Extracted data: Begin

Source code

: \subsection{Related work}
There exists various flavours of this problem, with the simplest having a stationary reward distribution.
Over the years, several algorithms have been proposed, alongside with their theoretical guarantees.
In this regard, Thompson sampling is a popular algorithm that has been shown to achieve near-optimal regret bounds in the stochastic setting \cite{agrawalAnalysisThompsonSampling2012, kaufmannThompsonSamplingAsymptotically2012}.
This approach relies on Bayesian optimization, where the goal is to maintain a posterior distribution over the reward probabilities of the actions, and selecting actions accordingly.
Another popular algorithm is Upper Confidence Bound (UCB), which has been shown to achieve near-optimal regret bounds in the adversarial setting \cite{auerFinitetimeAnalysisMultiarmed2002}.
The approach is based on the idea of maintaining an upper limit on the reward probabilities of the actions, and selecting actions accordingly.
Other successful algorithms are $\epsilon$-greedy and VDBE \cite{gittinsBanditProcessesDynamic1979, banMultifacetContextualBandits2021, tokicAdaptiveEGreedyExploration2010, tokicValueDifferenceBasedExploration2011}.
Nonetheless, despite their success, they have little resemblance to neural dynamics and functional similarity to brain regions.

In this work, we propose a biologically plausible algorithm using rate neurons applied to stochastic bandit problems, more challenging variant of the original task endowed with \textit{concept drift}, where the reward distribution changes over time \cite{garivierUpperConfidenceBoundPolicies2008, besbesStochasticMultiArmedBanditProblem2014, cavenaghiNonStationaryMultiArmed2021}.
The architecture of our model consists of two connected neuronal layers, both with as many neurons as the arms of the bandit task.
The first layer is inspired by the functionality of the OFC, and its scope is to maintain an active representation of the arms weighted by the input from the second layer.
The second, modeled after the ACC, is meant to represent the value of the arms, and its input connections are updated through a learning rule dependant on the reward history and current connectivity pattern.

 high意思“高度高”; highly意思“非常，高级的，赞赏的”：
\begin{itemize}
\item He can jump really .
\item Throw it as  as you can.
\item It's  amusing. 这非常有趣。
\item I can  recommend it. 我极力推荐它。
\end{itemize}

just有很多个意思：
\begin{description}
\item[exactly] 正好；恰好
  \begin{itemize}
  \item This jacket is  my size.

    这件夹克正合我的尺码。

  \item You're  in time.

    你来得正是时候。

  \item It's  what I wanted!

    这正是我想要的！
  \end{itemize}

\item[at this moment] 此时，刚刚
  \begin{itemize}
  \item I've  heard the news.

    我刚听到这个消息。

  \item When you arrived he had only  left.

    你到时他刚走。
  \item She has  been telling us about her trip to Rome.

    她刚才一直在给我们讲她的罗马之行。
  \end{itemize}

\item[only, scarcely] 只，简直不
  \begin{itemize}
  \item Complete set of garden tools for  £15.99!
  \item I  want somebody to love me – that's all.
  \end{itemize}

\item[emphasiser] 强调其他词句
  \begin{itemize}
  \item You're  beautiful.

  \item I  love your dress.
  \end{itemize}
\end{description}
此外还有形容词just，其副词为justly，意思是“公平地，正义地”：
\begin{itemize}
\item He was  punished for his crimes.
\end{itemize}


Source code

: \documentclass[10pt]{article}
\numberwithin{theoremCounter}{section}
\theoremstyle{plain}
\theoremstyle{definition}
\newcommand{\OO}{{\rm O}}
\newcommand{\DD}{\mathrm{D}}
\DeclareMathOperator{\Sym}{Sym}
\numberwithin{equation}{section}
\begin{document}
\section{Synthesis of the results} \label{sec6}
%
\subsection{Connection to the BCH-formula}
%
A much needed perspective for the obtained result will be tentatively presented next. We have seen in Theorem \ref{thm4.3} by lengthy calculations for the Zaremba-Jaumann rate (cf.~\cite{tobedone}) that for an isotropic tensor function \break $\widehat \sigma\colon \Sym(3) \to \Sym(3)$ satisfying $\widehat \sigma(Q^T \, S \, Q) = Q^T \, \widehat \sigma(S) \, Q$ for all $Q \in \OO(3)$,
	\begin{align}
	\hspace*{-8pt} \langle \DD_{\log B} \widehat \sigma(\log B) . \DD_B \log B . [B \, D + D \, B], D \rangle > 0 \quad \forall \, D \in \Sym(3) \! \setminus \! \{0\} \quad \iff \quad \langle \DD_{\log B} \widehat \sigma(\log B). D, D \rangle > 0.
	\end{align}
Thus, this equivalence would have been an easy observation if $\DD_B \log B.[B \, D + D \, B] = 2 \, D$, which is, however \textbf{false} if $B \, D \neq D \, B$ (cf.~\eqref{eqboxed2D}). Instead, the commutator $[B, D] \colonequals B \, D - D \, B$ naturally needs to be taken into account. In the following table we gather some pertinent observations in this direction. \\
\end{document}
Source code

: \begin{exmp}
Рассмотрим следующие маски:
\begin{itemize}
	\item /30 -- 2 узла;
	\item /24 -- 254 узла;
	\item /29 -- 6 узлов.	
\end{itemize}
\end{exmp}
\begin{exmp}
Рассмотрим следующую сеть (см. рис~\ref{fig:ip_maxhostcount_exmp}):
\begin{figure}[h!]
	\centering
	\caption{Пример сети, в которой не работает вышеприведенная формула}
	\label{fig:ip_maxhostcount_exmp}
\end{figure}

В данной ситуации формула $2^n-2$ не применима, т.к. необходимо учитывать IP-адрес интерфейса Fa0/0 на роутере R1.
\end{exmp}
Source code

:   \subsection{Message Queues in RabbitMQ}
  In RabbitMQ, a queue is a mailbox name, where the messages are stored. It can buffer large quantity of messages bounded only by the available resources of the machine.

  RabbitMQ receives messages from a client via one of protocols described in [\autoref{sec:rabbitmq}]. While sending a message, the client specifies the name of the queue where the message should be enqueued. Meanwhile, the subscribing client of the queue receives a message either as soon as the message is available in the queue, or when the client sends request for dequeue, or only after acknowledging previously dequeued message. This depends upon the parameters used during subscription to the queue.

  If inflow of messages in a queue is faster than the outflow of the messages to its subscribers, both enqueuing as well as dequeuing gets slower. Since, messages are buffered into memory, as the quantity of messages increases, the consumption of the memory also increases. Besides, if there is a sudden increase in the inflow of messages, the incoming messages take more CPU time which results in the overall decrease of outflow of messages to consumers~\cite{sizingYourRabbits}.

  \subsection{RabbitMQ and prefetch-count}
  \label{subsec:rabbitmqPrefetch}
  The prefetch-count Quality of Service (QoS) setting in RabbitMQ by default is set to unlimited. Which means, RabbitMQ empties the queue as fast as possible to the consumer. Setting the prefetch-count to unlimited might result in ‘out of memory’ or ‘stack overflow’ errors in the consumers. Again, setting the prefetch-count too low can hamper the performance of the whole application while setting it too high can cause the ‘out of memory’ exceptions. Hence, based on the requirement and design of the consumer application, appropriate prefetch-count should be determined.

Extracted data: End

What is wanted is an exact copy of the data.

Source code

: \subsection{Related work}
There exists various flavours of this problem, with the simplest having a stationary reward distribution.
Over the years, several algorithms have been proposed, alongside with their theoretical guarantees.
In this regard, Thompson sampling is a popular algorithm that has been shown to achieve near-optimal regret bounds in the stochastic setting \cite{agrawalAnalysisThompsonSampling2012, kaufmannThompsonSamplingAsymptotically2012}.
This approach relies on Bayesian optimization, where the goal is to maintain a posterior distribution over the reward probabilities of the actions, and selecting actions accordingly.
Another popular algorithm is Upper Confidence Bound (UCB), which has been shown to achieve near-optimal regret bounds in the adversarial setting \cite{auerFinitetimeAnalysisMultiarmed2002}.
The approach is based on the idea of maintaining an upper limit on the reward probabilities of the actions, and selecting actions accordingly.
Other successful algorithms are $\epsilon$-greedy and VDBE \cite{gittinsBanditProcessesDynamic1979, banMultifacetContextualBandits2021, tokicAdaptiveEGreedyExploration2010, tokicValueDifferenceBasedExploration2011}.
Nonetheless, despite their success, they have little resemblance to neural dynamics and functional similarity to brain regions.

In this work, we propose a biologically plausible algorithm using rate neurons applied to stochastic bandit problems, more challenging variant of the original task endowed with \textit{concept drift}, where the reward distribution changes over time \cite{garivierUpperConfidenceBoundPolicies2008, besbesStochasticMultiArmedBanditProblem2014, cavenaghiNonStationaryMultiArmed2021}.
The architecture of our model consists of two connected neuronal layers, both with as many neurons as the arms of the bandit task.
The first layer is inspired by the functionality of the OFC, and its scope is to maintain an active representation of the arms weighted by the input from the second layer.
The second, modeled after the ACC, is meant to represent the value of the arms, and its input connections are updated through a learning rule dependant on the reward history and current connectivity pattern.

 high意思“高度高”; highly意思“非常，高级的，赞赏的”：
\begin{itemize}
\item He can jump really .
\item Throw it as  as you can.
\item It's  amusing. 这非常有趣。
\item I can  recommend it. 我极力推荐它。
\end{itemize}

just有很多个意思：
\begin{description}
\item[exactly] 正好；恰好
  \begin{itemize}
  \item This jacket is  my size.

    这件夹克正合我的尺码。

  \item You're  in time.

    你来得正是时候。

  \item It's  what I wanted!

    这正是我想要的！
  \end{itemize}

\item[at this moment] 此时，刚刚
  \begin{itemize}
  \item I've  heard the news.

    我刚听到这个消息。

  \item When you arrived he had only  left.

    你到时他刚走。
  \item She has  been telling us about her trip to Rome.

    她刚才一直在给我们讲她的罗马之行。
  \end{itemize}

\item[only, scarcely] 只，简直不
  \begin{itemize}
  \item Complete set of garden tools for  £15.99!
  \item I  want somebody to love me – that's all.
  \end{itemize}

\item[emphasiser] 强调其他词句
  \begin{itemize}
  \item You're  beautiful.

  \item I  love your dress.
  \end{itemize}
\end{description}
此外还有形容词just，其副词为justly，意思是“公平地，正义地”：
\begin{itemize}
\item He was  punished for his crimes.
\end{itemize}


Source code

: \documentclass[10pt]{article}
\numberwithin{theoremCounter}{section}
\theoremstyle{plain}
\theoremstyle{definition}
\newcommand{\OO}{{\rm O}}
\newcommand{\DD}{\mathrm{D}}
\DeclareMathOperator{\Sym}{Sym}
\numberwithin{equation}{section}
\begin{document}
\section{Synthesis of the results} \label{sec6}
%
\subsection{Connection to the BCH-formula}
%
A much needed perspective for the obtained result will be tentatively presented next. We have seen in Theorem \ref{thm4.3} by lengthy calculations for the Zaremba-Jaumann rate (cf.~\cite{tobedone}) that for an isotropic tensor function \break $\widehat \sigma\colon \Sym(3) \to \Sym(3)$ satisfying $\widehat \sigma(Q^T \, S \, Q) = Q^T \, \widehat \sigma(S) \, Q$ for all $Q \in \OO(3)$,
	\begin{align}
	\hspace*{-8pt} \langle \DD_{\log B} \widehat \sigma(\log B) . \DD_B \log B . [B \, D + D \, B], D \rangle > 0 \quad \forall \, D \in \Sym(3) \! \setminus \! \{0\} \quad \iff \quad \langle \DD_{\log B} \widehat \sigma(\log B). D, D \rangle > 0.
	\end{align}
Thus, this equivalence would have been an easy observation if $\DD_B \log B.[B \, D + D \, B] = 2 \, D$, which is, however \textbf{false} if $B \, D \neq D \, B$ (cf.~\eqref{eqboxed2D}). Instead, the commutator $[B, D] \colonequals B \, D - D \, B$ naturally needs to be taken into account. In the following table we gather some pertinent observations in this direction. \\
\end{document}
Source code

: \begin{exmp}
Рассмотрим следующие маски:
\begin{itemize}
	\item /30 -- 2 узла;
	\item /24 -- 254 узла;
	\item /29 -- 6 узлов.	
\end{itemize}
\end{exmp}
\begin{exmp}
Рассмотрим следующую сеть (см. рис~\ref{fig:ip_maxhostcount_exmp}):
\begin{figure}[h!]
	\centering
	\caption{Пример сети, в которой не работает вышеприведенная формула}
	\label{fig:ip_maxhostcount_exmp}
\end{figure}

В данной ситуации формула $2^n-2$ не применима, т.к. необходимо учитывать IP-адрес интерфейса Fa0/0 на роутере R1.
\end{exmp}
Source code

:   \subsection{Message Queues in RabbitMQ}
  In RabbitMQ, a queue is a mailbox name, where the messages are stored. It can buffer large quantity of messages bounded only by the available resources of the machine.

  RabbitMQ receives messages from a client via one of protocols described in [\autoref{sec:rabbitmq}]. While sending a message, the client specifies the name of the queue where the message should be enqueued. Meanwhile, the subscribing client of the queue receives a message either as soon as the message is available in the queue, or when the client sends request for dequeue, or only after acknowledging previously dequeued message. This depends upon the parameters used during subscription to the queue.

  If inflow of messages in a queue is faster than the outflow of the messages to its subscribers, both enqueuing as well as dequeuing gets slower. Since, messages are buffered into memory, as the quantity of messages increases, the consumption of the memory also increases. Besides, if there is a sudden increase in the inflow of messages, the incoming messages take more CPU time which results in the overall decrease of outflow of messages to consumers~\cite{sizingYourRabbits}.

  \subsection{RabbitMQ and prefetch-count}
  \label{subsec:rabbitmqPrefetch}
  The prefetch-count Quality of Service (QoS) setting in RabbitMQ by default is set to unlimited. Which means, RabbitMQ empties the queue as fast as possible to the consumer. Setting the prefetch-count to unlimited might result in ‘out of memory’ or ‘stack overflow’ errors in the consumers. Again, setting the prefetch-count too low can hamper the performance of the whole application while setting it too high can cause the ‘out of memory’ exceptions. Hence, based on the requirement and design of the consumer application, appropriate prefetch-count should be determined.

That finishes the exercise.